Será "um bocadinho arriscado", nota Edmundo Martinho, presidente do Instituto de Segurança Social, dizer que este ano o país ultrapassará a barreira das mil adopções. O que podemos, com certeza, dizer é que "este ano haverá mais adopções do que nunca". Em Setembro já tinham sido decretadas 564 adopções. E já havia 631 crianças em período de pré-adopção, isto é, integradas nas famílias que as vão adoptar: o período experimental dura seis meses.
Mais crianças disponíveis
A subida verifica-se desde 2006 de uma forma consistente. Edmundo Martinho aponta a maturidade da alteração legislativa, a entrada em funcionamento das listas nacionais de adopção, o incorporar de práticas de agilização dos processos - nas instituições, na Segurança Social, nos tribunais. No terreno está o Projecto Dom, a reforçar e a qualificar as equipas das instituições que acolhem crianças e jovens em risco.
Também por isso há mais crianças disponíveis: 1445 com processo em Janeiro, 1856 em Setembro. Falta alargar o perfil desenhado pelos candidatos. Os portugueses continuam a preferir crianças até três anos, caucasianas, saudáveis.

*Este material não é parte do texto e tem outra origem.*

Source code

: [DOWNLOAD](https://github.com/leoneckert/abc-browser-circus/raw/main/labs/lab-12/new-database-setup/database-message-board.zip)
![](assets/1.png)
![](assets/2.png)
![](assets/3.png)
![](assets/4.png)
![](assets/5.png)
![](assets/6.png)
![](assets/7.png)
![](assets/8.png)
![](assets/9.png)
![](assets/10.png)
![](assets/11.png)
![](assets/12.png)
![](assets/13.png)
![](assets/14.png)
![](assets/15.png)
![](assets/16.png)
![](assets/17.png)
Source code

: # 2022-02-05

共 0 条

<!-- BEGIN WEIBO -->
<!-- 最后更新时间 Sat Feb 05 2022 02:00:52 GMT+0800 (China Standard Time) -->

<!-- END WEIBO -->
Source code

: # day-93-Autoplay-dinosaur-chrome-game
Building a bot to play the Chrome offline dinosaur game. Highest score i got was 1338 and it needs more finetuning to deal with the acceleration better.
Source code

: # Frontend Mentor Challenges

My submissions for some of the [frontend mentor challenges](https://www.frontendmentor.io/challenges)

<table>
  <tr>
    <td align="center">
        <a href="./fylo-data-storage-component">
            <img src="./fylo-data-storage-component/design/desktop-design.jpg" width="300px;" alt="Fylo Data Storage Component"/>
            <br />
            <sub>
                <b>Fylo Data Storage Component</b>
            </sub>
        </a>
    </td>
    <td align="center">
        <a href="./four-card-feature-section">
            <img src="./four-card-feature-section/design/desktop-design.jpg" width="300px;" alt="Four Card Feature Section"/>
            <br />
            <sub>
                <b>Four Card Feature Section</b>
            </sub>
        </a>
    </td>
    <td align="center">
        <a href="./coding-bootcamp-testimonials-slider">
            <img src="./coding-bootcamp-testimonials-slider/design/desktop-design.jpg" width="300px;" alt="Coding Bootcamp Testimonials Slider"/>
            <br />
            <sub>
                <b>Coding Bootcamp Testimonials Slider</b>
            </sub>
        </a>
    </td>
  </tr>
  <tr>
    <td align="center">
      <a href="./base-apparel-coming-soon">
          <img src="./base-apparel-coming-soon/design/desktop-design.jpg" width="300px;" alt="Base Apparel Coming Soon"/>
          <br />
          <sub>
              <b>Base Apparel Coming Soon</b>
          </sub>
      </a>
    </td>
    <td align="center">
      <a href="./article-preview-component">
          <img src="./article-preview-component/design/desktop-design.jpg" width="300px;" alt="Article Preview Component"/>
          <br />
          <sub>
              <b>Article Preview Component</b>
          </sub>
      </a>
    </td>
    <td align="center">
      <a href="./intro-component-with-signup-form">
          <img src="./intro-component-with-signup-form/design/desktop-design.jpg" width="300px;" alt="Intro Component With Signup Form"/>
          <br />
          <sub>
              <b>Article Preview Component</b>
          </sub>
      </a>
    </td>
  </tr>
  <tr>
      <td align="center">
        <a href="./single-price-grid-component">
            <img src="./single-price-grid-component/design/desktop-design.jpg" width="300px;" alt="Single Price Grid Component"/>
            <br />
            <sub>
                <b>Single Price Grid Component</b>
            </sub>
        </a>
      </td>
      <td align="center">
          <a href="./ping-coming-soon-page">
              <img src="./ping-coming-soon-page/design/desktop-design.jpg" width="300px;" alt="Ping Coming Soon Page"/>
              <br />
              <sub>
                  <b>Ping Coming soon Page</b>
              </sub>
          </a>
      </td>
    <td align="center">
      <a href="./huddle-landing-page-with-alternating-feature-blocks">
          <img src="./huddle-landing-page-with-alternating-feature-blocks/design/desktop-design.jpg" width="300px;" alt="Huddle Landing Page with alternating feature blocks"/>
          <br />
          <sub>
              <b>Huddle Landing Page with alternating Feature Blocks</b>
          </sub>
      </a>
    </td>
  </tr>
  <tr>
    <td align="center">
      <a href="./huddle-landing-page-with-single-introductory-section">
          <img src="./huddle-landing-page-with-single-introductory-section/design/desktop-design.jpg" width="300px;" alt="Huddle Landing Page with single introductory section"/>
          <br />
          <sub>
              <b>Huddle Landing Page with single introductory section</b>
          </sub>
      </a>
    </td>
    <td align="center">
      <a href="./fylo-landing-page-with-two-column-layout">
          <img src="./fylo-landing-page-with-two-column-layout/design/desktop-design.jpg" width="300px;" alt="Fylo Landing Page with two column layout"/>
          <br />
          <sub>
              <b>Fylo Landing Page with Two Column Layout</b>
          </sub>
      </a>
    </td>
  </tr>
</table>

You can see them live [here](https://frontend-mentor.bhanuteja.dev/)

O desejo de adoptar "intensificou-se" em Manuela com o nascimento da filha biológica, agora com nove anos. "Se ela não tivesse esta família, gostava que ela tivesse outra que lhe desse colo." A miúda "ficou eufórica" com a irmã.
A menina fora retirada a uma mãe negligente. Vivera quase dois anos num centro de acolhimento temporário. Perto do Natal de 2006, disse à psicóloga que queria um pai e uma mãe como prenda. Na carta que escreveu ao Pai Natal pediu apenas brinquedos, mas a equipa tratou de aproveitar aquela vontade. Em Fevereiro de 2007, a família de Manuela era contactada. E, a 12 de Março, ela e o marido conheciam a menina.

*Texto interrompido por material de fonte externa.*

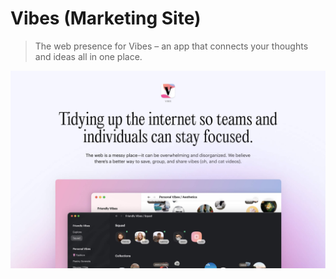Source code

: # Vibes (Marketing Site)

> The web presence for Vibes – an app that connects your thoughts and ideas all in one place.

![Vibes Marketing Site](https://github.com/ohiosveryown/vibes-www/blob/main/static/img/social/project-cover@2x.jpg)
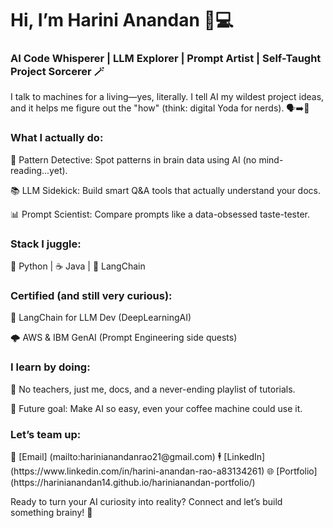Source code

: <h1>Hi, I’m Harini Anandan 👩💻</h1>
<h3>AI Code Whisperer | LLM Explorer | Prompt Artist | Self-Taught Project Sorcerer 🪄</h3>

I talk to machines for a living—yes, literally. I tell AI my wildest project ideas, and it helps me figure out the "how" (think: digital Yoda for nerds). 🗣️➡️🤖

<h3>What I actually do:</h3>

🔎 Pattern Detective: Spot patterns in brain data using AI (no mind-reading...yet).

📚 LLM Sidekick: Build smart Q&A tools that actually understand your docs.

📊 Prompt Scientist: Compare prompts like a data-obsessed taste-tester.

<h3>Stack I juggle:</h3>

🐍 Python | ☕ Java | 🔗 LangChain

<h3>Certified (and still very curious):</h3>

🏅 LangChain for LLM Dev (DeepLearningAI)

🌩️ AWS & IBM GenAI (Prompt Engineering side quests)

<h3>I learn by doing:</h3>

📖 No teachers, just me, docs, and a never-ending playlist of tutorials.

🔮 Future goal: Make AI so easy, even your coffee machine could use it.

<h3>Let’s team up:</h3>
💌 [Email] (mailto:harinianandanrao21@gmail.com)  
🕴️ [LinkedIn] (https://www.linkedin.com/in/harini-anandan-rao-a83134261)  
🌐 [Portfolio] (https://harinianandan14.github.io/harinianandan-portfolio/)


Ready to turn your AI curiosity into reality? Connect and let’s build something brainy! 🚀
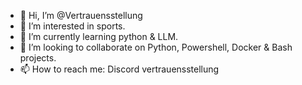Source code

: - 👋 Hi, I’m @Vertrauensstellung
- 👀 I’m interested in sports.
- 🌱 I’m currently learning python & LLM.
- 💞️ I’m looking to collaborate on Python, Powershell, Docker & Bash projects.
- 📫 How to reach me: Discord vertrauensstellung

<!---
Vertrauensstellung/Vertrauensstellung is a ✨ special ✨ repository because its `README.md` (this file) appears on your GitHub profile.
You can click the Preview link to take a look at your changes.
--->
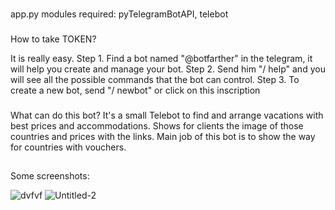 ###
app.py modules required:
   pyTelegramBotAPI, telebot
###

How to take TOKEN?

It is really easy.
Step 1. Find a bot named "@botfarther" in the telegram, it will help you create and manage your bot.
Step 2. Send him "/ help" and you will see all the possible commands that the bot can control.
Step 3. To create a new bot, send "/ newbot" or click on this inscription

###

###


What can do this bot?
It's a small Telebot to find and arrange vacations with best prices and accommodations.
Shows for clients the image of those countries and prices with the links.
Main job of this bot is to show the way for countries with vouchers.

##
Some screenshots:


![dvfvf](https://user-images.githubusercontent.com/72803057/102470432-2d008d80-407e-11eb-9d45-34e8ae89abd0.png)
![Untitled-2](https://user-images.githubusercontent.com/72803057/102470438-2e31ba80-407e-11eb-8fb9-3ccbed3cdd44.png)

Ao ver a criança, o casal sentiu o impulso de correr para ela. Não correu - não era aconselhável. Tinham de respeitar o seu espaço. Ela identificou-os, retraiu-se, continuou a brincar. Manuela aproximou-se, meteu conversa com ela: "Tenho aqui um livro. Queres ver se gostas?". E o marido aproveitou a deixa: "Quem queres que leia a história?". "Quero que leia a mamã", respondeu. Tinham enviado um álbum de fotografias. Ela vira-as. Viu-os. Adoptou-os.

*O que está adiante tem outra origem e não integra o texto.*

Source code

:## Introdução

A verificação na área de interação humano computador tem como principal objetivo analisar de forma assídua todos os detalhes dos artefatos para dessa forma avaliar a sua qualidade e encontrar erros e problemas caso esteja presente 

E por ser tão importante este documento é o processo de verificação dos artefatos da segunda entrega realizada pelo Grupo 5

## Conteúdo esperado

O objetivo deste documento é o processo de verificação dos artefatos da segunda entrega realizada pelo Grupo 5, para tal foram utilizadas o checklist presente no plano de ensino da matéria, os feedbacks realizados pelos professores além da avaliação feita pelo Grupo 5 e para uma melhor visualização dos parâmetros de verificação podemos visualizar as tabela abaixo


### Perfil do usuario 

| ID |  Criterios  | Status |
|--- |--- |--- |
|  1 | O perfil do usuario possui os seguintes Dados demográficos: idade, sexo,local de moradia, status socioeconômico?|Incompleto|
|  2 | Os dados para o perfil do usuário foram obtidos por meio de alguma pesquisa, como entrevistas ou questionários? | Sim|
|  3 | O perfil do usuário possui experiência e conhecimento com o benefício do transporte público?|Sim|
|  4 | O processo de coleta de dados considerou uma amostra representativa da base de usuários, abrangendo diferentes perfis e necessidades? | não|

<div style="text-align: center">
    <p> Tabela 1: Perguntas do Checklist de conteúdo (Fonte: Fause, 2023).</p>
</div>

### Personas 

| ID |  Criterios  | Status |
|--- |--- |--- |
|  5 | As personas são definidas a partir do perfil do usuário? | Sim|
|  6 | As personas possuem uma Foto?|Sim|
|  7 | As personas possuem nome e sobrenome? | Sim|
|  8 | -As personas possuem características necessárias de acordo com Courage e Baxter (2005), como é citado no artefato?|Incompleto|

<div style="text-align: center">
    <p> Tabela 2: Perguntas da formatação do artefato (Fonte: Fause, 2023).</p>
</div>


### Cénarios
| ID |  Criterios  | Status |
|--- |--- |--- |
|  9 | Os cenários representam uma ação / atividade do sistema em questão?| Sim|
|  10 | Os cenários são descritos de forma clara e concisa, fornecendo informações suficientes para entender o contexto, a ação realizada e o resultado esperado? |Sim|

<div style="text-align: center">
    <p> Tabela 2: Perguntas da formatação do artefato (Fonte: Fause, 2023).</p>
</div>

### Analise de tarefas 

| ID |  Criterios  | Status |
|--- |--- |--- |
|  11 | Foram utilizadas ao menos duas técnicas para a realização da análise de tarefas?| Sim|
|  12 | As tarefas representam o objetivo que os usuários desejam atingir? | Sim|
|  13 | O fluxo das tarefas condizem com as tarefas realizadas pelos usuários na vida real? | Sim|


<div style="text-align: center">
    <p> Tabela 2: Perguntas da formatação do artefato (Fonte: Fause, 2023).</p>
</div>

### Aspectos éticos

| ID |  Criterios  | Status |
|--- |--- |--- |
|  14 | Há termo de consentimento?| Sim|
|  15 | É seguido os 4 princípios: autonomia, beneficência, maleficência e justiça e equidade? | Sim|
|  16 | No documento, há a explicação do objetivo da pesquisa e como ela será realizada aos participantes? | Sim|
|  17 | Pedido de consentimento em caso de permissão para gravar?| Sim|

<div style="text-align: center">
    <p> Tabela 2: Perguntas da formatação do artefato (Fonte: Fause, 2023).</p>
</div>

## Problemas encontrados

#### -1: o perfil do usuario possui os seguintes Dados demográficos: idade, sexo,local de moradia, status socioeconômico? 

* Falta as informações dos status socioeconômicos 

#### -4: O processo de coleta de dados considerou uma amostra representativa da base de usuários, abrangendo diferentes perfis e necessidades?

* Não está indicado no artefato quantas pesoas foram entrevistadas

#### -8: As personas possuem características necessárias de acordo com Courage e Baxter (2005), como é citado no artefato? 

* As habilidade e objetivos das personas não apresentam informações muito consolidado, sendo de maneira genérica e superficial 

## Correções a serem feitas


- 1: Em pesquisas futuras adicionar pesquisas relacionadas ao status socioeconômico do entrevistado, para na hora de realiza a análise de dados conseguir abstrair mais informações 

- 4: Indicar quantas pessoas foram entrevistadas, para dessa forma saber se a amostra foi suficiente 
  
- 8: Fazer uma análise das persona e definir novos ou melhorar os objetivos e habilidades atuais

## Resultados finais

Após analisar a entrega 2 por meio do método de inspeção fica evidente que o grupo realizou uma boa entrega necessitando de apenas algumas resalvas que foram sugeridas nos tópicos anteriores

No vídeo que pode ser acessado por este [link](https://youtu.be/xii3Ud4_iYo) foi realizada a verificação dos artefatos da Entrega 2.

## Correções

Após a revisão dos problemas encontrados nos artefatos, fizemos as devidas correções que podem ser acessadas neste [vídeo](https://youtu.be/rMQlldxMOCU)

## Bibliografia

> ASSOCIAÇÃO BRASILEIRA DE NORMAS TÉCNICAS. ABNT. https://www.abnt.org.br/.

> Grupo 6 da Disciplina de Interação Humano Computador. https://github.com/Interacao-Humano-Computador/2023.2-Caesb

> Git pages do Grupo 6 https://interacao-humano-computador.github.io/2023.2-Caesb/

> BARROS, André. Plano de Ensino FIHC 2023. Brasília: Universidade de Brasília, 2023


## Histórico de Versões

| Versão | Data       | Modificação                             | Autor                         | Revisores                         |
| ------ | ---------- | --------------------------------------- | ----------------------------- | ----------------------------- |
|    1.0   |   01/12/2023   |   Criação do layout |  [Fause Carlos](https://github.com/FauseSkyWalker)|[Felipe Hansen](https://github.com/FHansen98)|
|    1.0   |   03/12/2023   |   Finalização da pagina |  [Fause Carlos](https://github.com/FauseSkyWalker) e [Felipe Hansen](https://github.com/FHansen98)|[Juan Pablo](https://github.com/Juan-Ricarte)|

Voltaram a 13, com a filha biológica. Nos dias seguintes, passearam todos na presença de uma educadora. A 16 levaram-na para casa. "As técnicas tinham sugerido que criássemos um quarto só para ela, para ela sentir que tinha o seu próprio espaço", recorda a mãe. Pouco depois, as miúdas perguntaram se podiam partilhar o quarto. "É fantástico ver como se dão bem. Têm as suas zangas, mas partilham os brinquedos, é 'mana para cá, mana para lá'".
Celebrou sete anos em Outubro. E, apesar de ter vindo com mais de cinco, adoptou a família inteira. No início, corria para Manuela quando a via sair do banho. Sentia necessidade de lhe tocar na pele. Já nada os parece separar. Ontem, foram ao festival de pequenos cantores de Ovar. As irmãs cantam.